4 Scalable inference

Given a set of pairwise training labels, \(\varvec{y}\), we aim to find the posterior over the matrix \(\varvec{F}^*=\varvec{V}^{*T} \varvec{W}^*\) of utilities for test items and test users, and the posterior over consensus utilities for test items, \(\varvec{t}^*\). The non-Gaussian likelihood (Eq. 2) makes exact inference intractable, hence previous work uses the Laplace approximation for GPPL (Chu and Ghahramani 2005) or combines expectation propagation (EP) with variational Bayes for a multi-user model (Houlsby et al. 2012). The Laplace approximation is a maximum a-posteriori solution that takes the most probable values of parameters rather than integrating over their distributions, and has been shown to perform poorly for classification compared to EP (Nickisch and Rasmussen 2008).

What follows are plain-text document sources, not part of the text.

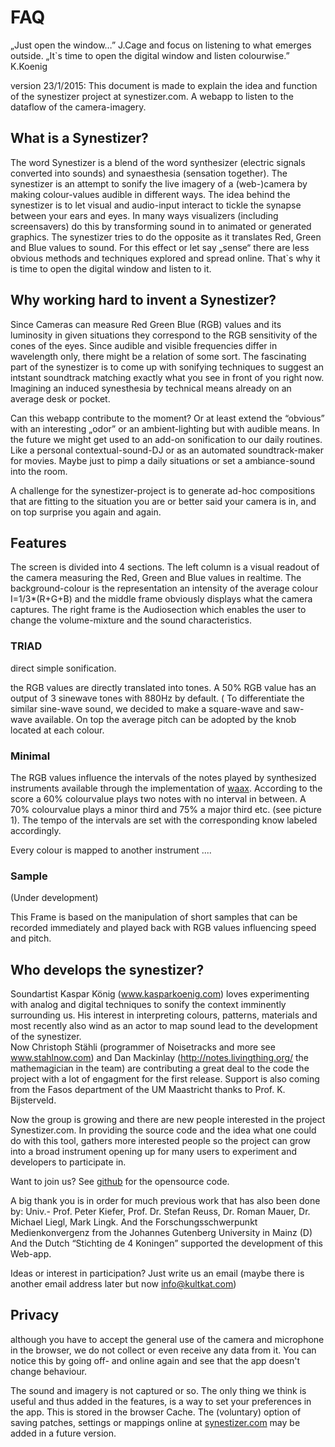 # FAQ

„Just open the window…”  J.Cage and focus on listening to what emerges outside.
„It`s time to open the digital window and listen colourwise.”  K.Koenig

version 23/1/2015: 
This document is made to explain the idea and function of the synestizer project 
at synestizer.com. A webapp to listen to the dataflow of the camera-imagery. 

## What is a Synestizer?

The word Synestizer is a blend of the word synthesizer (electric signals converted into sounds) and synaesthesia (sensation together). The synestizer is an attempt to sonify the live imagery of a (web-)camera by making colour-values audible in different ways. The idea behind the synestizer is to let visual and audio-input interact to tickle the synapse between your ears and eyes. In many ways visualizers (including screensavers) do this by transforming sound in to animated or generated graphics. The synestizer tries to do the opposite as it translates Red, Green and Blue values to sound. For this effect or let say „sense“ there are less obvious methods and techniques explored and spread online.  That`s why it is time to open the digital window and listen to it.

## Why working hard to invent a Synestizer? 

Since Cameras can measure Red Green Blue (RGB) values and its luminosity in given situations they correspond to the RGB sensitivity of the cones of the eyes. Since audible and visible frequencies differ in wavelength only, there might be a relation of some sort. The fascinating part of the synestizer is to come up with sonifying techniques to suggest an intstant soundtrack matching exactly what you see in front of you right now. Imagining an induced synesthesia by technical means already on an average desk or pocket.

Can this webapp contribute to the moment? Or at least extend the “obvious” with an interesting „odor” 
or an ambient-lighting but with audible means. In the future we might get used to an add-on sonification to our daily routines. Like a personal contextual-sound-DJ or as an automated soundtrack-maker for movies. Maybe just to pimp a  daily situations or set a ambiance-sound into the room.

A challenge for the synestizer-project is to generate ad-hoc compositions that are fitting to the situation you are or better said your camera is in, and on top surprise you again and again. 

## Features

The screen is divided into 4 sections. The left column is a visual readout of the camera measuring the Red, Green and Blue values in realtime. The background-colour is the representation an intensity of the average colour I=1/3*(R+G+B)  and the middle frame obviously displays what the camera captures. The right frame is the Audiosection which enables the user to change the volume-mixture and the sound characteristics. 

### TRIAD

direct simple sonification.

the RGB values are directly translated into tones. A 50% RGB value has an output of 3 sinewave tones with 880Hz by default. (
To differentiate the similar sine-wave sound, we decided to make a square-wave and saw-wave available. On top the average pitch can be adopted by the knob located at each colour.

### Minimal 

The RGB values influence the intervals of the notes played by synthesized instruments available through the implementation of [waax](https://github.com/hoch/waax).
According to the score a 60% colourvalue plays two notes with no interval in between. A 70%  colourvalue plays a minor third and 75% a major third etc. (see picture 1). The tempo of the intervals are set with the corresponding know labeled accordingly. 

Every colour is mapped to another instrument ....

### Sample

(Under development)

This Frame is based on the manipulation of short samples that can be recorded immediately and played back with RGB values influencing speed and pitch.

## Who develops the synestizer?

Soundartist Kaspar König (www.kasparkoenig.com) loves experimenting with analog and digital techniques to sonify the context imminently surrounding us. His interest in interpreting colours, patterns, materials and most recently also wind as an actor to map sound lead to the development of the synestizer.  
Now Christoph Stähli (programmer of Noisetracks and more see www.stahlnow.com) and Dan Mackinlay (http://notes.livingthing.org/  the mathemagician in the team) are contributing a great deal to the code the project with a lot of engagment for the first release. Support is also coming from the Fasos department of the  UM Maastricht thanks to Prof. K. Bijsterveld. 

Now the group is growing and there are new people interested in the project Synestizer.com. In providing the source code and the idea what one could do with this tool, gathers more interested people so the project can grow into a broad instrument opening up for many users to experiment and developers to participate in. 

Want to join us?
See [github](https://github.com/synestize/synestizer) for the opensource code.

A big thank you is in order for much previous work that has also been done by: Univ.- Prof. Peter Kiefer, Prof. Dr. Stefan Reuss, Dr. Roman Mauer, Dr. Michael Liegl, Mark Lingk. And the Forschungsschwerpunkt Medienkonvergenz from the Johannes Gutenberg University in Mainz (D) 
And the Dutch “Stichting de 4 Koningen” supported the development of this Web-app.

Ideas or interest in participation? Just write us an email (maybe there is another email address later  but now info@kultkat.com)


## Privacy

although you have to accept the general use of the camera and microphone in the browser, we do not collect or even receive any data from it. You can notice this by going off- and online again and see that the app doesn't change behaviour.

The sound and imagery is not captured or so. The only thing we think is useful and thus added in the features, is a way to set your preferences in the app. This is stored in the browser Cache. 
The (voluntary) option of saving patches, settings or mappings online at [synestizer.com](http://synestizer.com) may be added in a future version.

However, a drawback of EP is that convergence is not guaranteed  (Minka 2001). More importantly, inference for a GP using either method has computational complexity \({\mathcal {O}}(N^3)\) and memory complexity \({\mathcal {O}}(N^2)\), where N is the number of data points.

The cost of inference can be reduced using a sparse approximation based on a set of inducing points, which act as substitutes for the points in the training dataset. By choosing a fixed number of inducing points, \(M \ll N\), the computational cost is cut to \({\mathcal {O}}(NM^2)\), and the memory complexity to \({\mathcal {O}}(NM)\). Inducing points must be selected using either heuristics or by optimising their positions to maximise an estimate of the marginal likelihood. One such sparse approximation is the generalized fully independent training conditional (GFITC) (Naish-guzman and Holden 2008; Snelson and Ghahramani 2006), used by Houlsby et al. (2012) for collabGP. However, time and memory costs that grow linearly with \({\mathcal {O}}(N)\) start to become a problem with thousands of data points, as all data must be processed in every iterative update, before any other parameters such as s are updated, making GFITC unsuitable for very large datasets (Hensman et al. 2015).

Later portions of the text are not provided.